Through a mechanism outlined in the law for individuals with other circumstances (commonly known as Group A), the government identified and then issued birth certificates and national identity documents to approximately 26,000 individuals in 2014 and later that year identified an additional 34,900 individuals as potentially being part of Group A. As of October these individuals had not received an identity document confirming their Dominican nationality due to apparent concerns regarding the nature of the underlying documentation establishing citizenship. This placed them at a high risk of statelessness. The pool of individuals identified as potentially part of Group A extended back to individuals born as early as 1929. Because a number of those individuals had died or moved out of the country in the ensuing decades, the remaining number of eligible Group A individuals was likely substantially smaller than the 35,000 persons identified by the Central Electoral Board (JCE).
According to observers many stateless individuals falling under the Group B profile were unable or unwilling to register for the naturalization process during the 180-day application window. As of October there was no way for this group to secure Dominican nationality. In addition there were other individuals born in the country at specific times and in specific circumstances connected to their parents who were in legal limbo related to their citizenship.

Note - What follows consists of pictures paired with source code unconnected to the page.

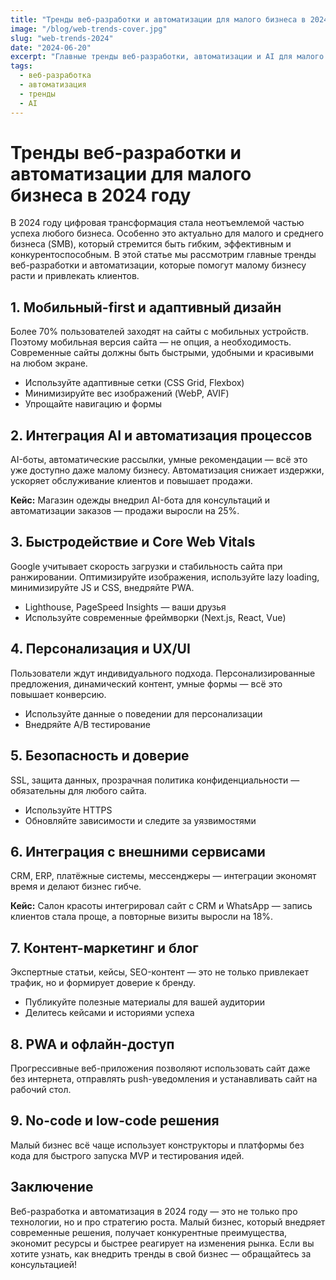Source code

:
 ```yaml
---
title: "Тренды веб-разработки и автоматизации для малого бизнеса в 2024 году"
image: "/blog/web-trends-cover.jpg"
slug: "web-trends-2024"
date: "2024-06-20"
excerpt: "Главные тренды веб-разработки, автоматизации и AI для малого бизнеса в 2024 году."
tags:
  - веб-разработка
  - автоматизация
  - тренды
  - AI
---
```


# Тренды веб-разработки и автоматизации для малого бизнеса в 2024 году

В 2024 году цифровая трансформация стала неотъемлемой частью успеха любого бизнеса. Особенно это актуально для малого и среднего бизнеса (SMB), который стремится быть гибким, эффективным и конкурентоспособным. В этой статье мы рассмотрим главные тренды веб-разработки и автоматизации, которые помогут малому бизнесу расти и привлекать клиентов.

## 1. Мобильный-first и адаптивный дизайн

Более 70% пользователей заходят на сайты с мобильных устройств. Поэтому мобильная версия сайта — не опция, а необходимость. Современные сайты должны быть быстрыми, удобными и красивыми на любом экране.

- Используйте адаптивные сетки (CSS Grid, Flexbox)
- Минимизируйте вес изображений (WebP, AVIF)
- Упрощайте навигацию и формы

## 2. Интеграция AI и автоматизация процессов

AI-боты, автоматические рассылки, умные рекомендации — всё это уже доступно даже малому бизнесу. Автоматизация снижает издержки, ускоряет обслуживание клиентов и повышает продажи.

**Кейс:** Магазин одежды внедрил AI-бота для консультаций и автоматизации заказов — продажи выросли на 25%.

## 3. Быстродействие и Core Web Vitals

Google учитывает скорость загрузки и стабильность сайта при ранжировании. Оптимизируйте изображения, используйте lazy loading, минимизируйте JS и CSS, внедряйте PWA.

- Lighthouse, PageSpeed Insights — ваши друзья
- Используйте современные фреймворки (Next.js, React, Vue)

## 4. Персонализация и UX/UI

Пользователи ждут индивидуального подхода. Персонализированные предложения, динамический контент, умные формы — всё это повышает конверсию.

- Используйте данные о поведении для персонализации
- Внедряйте A/B тестирование

## 5. Безопасность и доверие

SSL, защита данных, прозрачная политика конфиденциальности — обязательны для любого сайта.

- Используйте HTTPS
- Обновляйте зависимости и следите за уязвимостями

## 6. Интеграция с внешними сервисами

CRM, ERP, платёжные системы, мессенджеры — интеграции экономят время и делают бизнес гибче.

**Кейс:** Салон красоты интегрировал сайт с CRM и WhatsApp — запись клиентов стала проще, а повторные визиты выросли на 18%.

## 7. Контент-маркетинг и блог

Экспертные статьи, кейсы, SEO-контент — это не только привлекает трафик, но и формирует доверие к бренду.

- Публикуйте полезные материалы для вашей аудитории
- Делитесь кейсами и историями успеха

## 8. PWA и офлайн-доступ

Прогрессивные веб-приложения позволяют использовать сайт даже без интернета, отправлять push-уведомления и устанавливать сайт на рабочий стол.

## 9. No-code и low-code решения

Малый бизнес всё чаще использует конструкторы и платформы без кода для быстрого запуска MVP и тестирования идей.

## Заключение

Веб-разработка и автоматизация в 2024 году — это не только про технологии, но и про стратегию роста. Малый бизнес, который внедряет современные решения, получает конкурентные преимущества, экономит ресурсы и быстрее реагирует на изменения рынка. Если вы хотите узнать, как внедрить тренды в свой бизнес — обращайтесь за консультацией!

Dominican-born persons without citizenship or identity documents faced obstacles traveling both within and outside the country. Beginning in 2015 authorities attempted to deport some of these persons but were prevented by UN agency intervention. Stateless persons do not have access to electoral participation, formal-sector jobs, marriage registration, birth registration, formal loans, judicial procedures, state social-protection programs, and property ownership. Their access to primary public education and health care was limited. In addition those able to receive an education do not receive official recognition, such as a diploma, for completed schooling.